There’s only one problem: the whole thing stinks. The alleged killer, 51-year-old Pedro Hernández, confessed to strangling the child. But Hernández also confessed to disposing of the body a block away from the crime (Patz was never found) and also just happens to be bipolar and schizophrenic with no history of pedophilia or violence. People confess to crimes they didn’t commit all the time, and the city fathers are looking shamelessly over-eager to declare themselves genius detectives with little hard evidence. One can imagine the impact on the grieving family if this turns out to be another round of highly visible bungling.

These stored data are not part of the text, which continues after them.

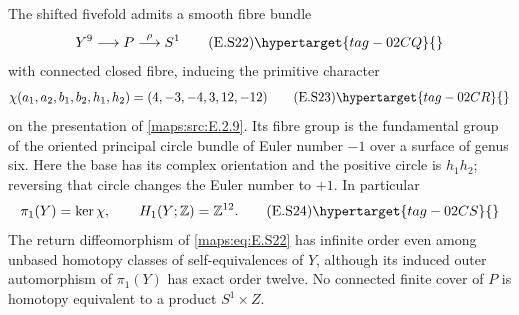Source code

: \begin{theorem}\hypertarget{tag-02MD}{}\label{maps:src:E.2.13}


The shifted fivefold admits a smooth fibre bundle
\[
                  Y^9\longrightarrow P\stackrel{\rho}{\longrightarrow}S^1
 \tag{E.S22}\hypertarget{tag-02CQ}{}\label{maps:eq:E.S22}
\]
with connected closed fibre, inducing the primitive character
\[
 \chi(a_1,a_2,b_1,b_2,h_1,h_2)
                    =(4,-3,-4,3,12,-12)
 \tag{E.S23}\hypertarget{tag-02CR}{}\label{maps:eq:E.S23}
\]
on the presentation of \ref{maps:src:E.2.9}. Its fibre group is the fundamental
group of the oriented principal circle bundle of Euler number
$-1$ over a surface of genus six. Here the base has its complex
orientation and the positive circle is $h_1h_2$; reversing that
circle changes the Euler number to $+1$. In particular
\[
 \pi_1(Y)=\ker\chi,\qquad H_1(Y;\mathbb Z)=\mathbb Z^{12}.
 \tag{E.S24}\hypertarget{tag-02CS}{}\label{maps:eq:E.S24}
\]
The return diffeomorphism of \eqref{maps:eq:E.S22} has infinite order even
among unbased homotopy classes of self-equivalences of $Y$,
although its induced outer automorphism of $\pi_1(Y)$ has
exact order twelve. No connected finite cover of $P$ is
homotopy equivalent to a product $S^1\times Z$.


\end{theorem}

The NYPD and the criminal justice system in the city are not having a good spring, which may have further provoked incautious reflexes over the two-decade-old Patz case. The Times just exposed a long-standing practice by Brooklyn prosecutor Charles Hynds of ‘consulting’ with ultra-orthodox rabbis on sensitive child molestation cases when upstanding Jewish men are accused. The devastating two-part article by Ray Rivera and Sharon Otterman described a pattern of vicious harassment of accusers’ families by the insular orthodox and Hasidic communities based on the rabbis’ insistence that aggrieved parents come to them first and avoid civil authorities. (Parents who disobeyed were ruthlessly persecuted.) The pattern is painfully familiar from the Catholic Church’s sexual abuse saga, but the Hasidic leaders’ political clout remains intact due to their capacity to deliver huge blocs of votes with a single nod.
The Hasids’ argument is that a pedophilia accusation can ruin the reputation and life of men falsely accused, which would be a reasonable concern if it were balanced by any worry about the lives of molested children. (One advocate for orthodox children victimized by pedophiles became incensed when he realized how frequent sexual abuse lay at the root of their adjustment problems.) The NYPD and prosecutors aren’t shy with accusations against non-orthodox Jews—witness the case of the alleged ‘Gentleman Groper’, Karl Vanderoude, who was frog-marched across the city’s tabloids two weeks ago, then found to be completely innocent with ironclad alibis. I wonder how much the experience of being shown to the world as an violent perv will affect Vanderoude’s employability in today’s troubled economy—but he had no powerful religious leaders on his side with whom to threaten prosecutors, and the tabloids are free to accuse anyone they like.
All this comes on top of the Department’s ongoing inability to reform itself on a much deeper level of endemic racism, trigger-happy officers (e.g., the Sean Bell assassination, the Ramarley Graham shooting, many other lesser-known cases), official fraud, and the grotesque stop-and-frisk policy that permanently criminalizes young black and Hispanic men. (The city is set to rack up 800,000 of these bogus stops this year, a 25% increase.) In the past year, NYPD officers have been accused of running a criminal gang out of one precinct, planting drugs on innocent detainees (one cop has confessed), and two high-profile rapes, one of which occurred a block away from my apartment. Then there’s the Adrian Schoolcraft accusations, that the city has an ongoing arrest quota system for beat cops while simultaneously downgrading serious crimes to make the statistics look good for Commissioner Ray Kelly and the mayor.
The NYPD was also caught racially profiling Muslims to snoop on their mosques and social organizations and no doubt to drum up skeery terror cases with agents provocateurs a la FBI—not that anyone cares much about that. And finally who can forget the Department’s shoddy performance over Occupy Wall Street, the kettling, the pepper-spraying, the beatings of journalists and general abuse of anyone who dares protest Wall Street greed. (Kelly, let us recall, once was head of security for a major brokerage house, Bear Stearns.)
All in all, the Department is not looking good these days, and the unseemly attempt to crow victory on the Etan Patz case isn’t going to help. Nonetheless, that won’t stop many commentators in this Most Liberal of All Cities from insisting that Ray Kelly should be our next mayor. If that doesn’t work, Democratic poobah, moneybags and Wall Street suck-up (Senator) Charles Schumer has another idea—he proposed last year that Kelly now head the FBI.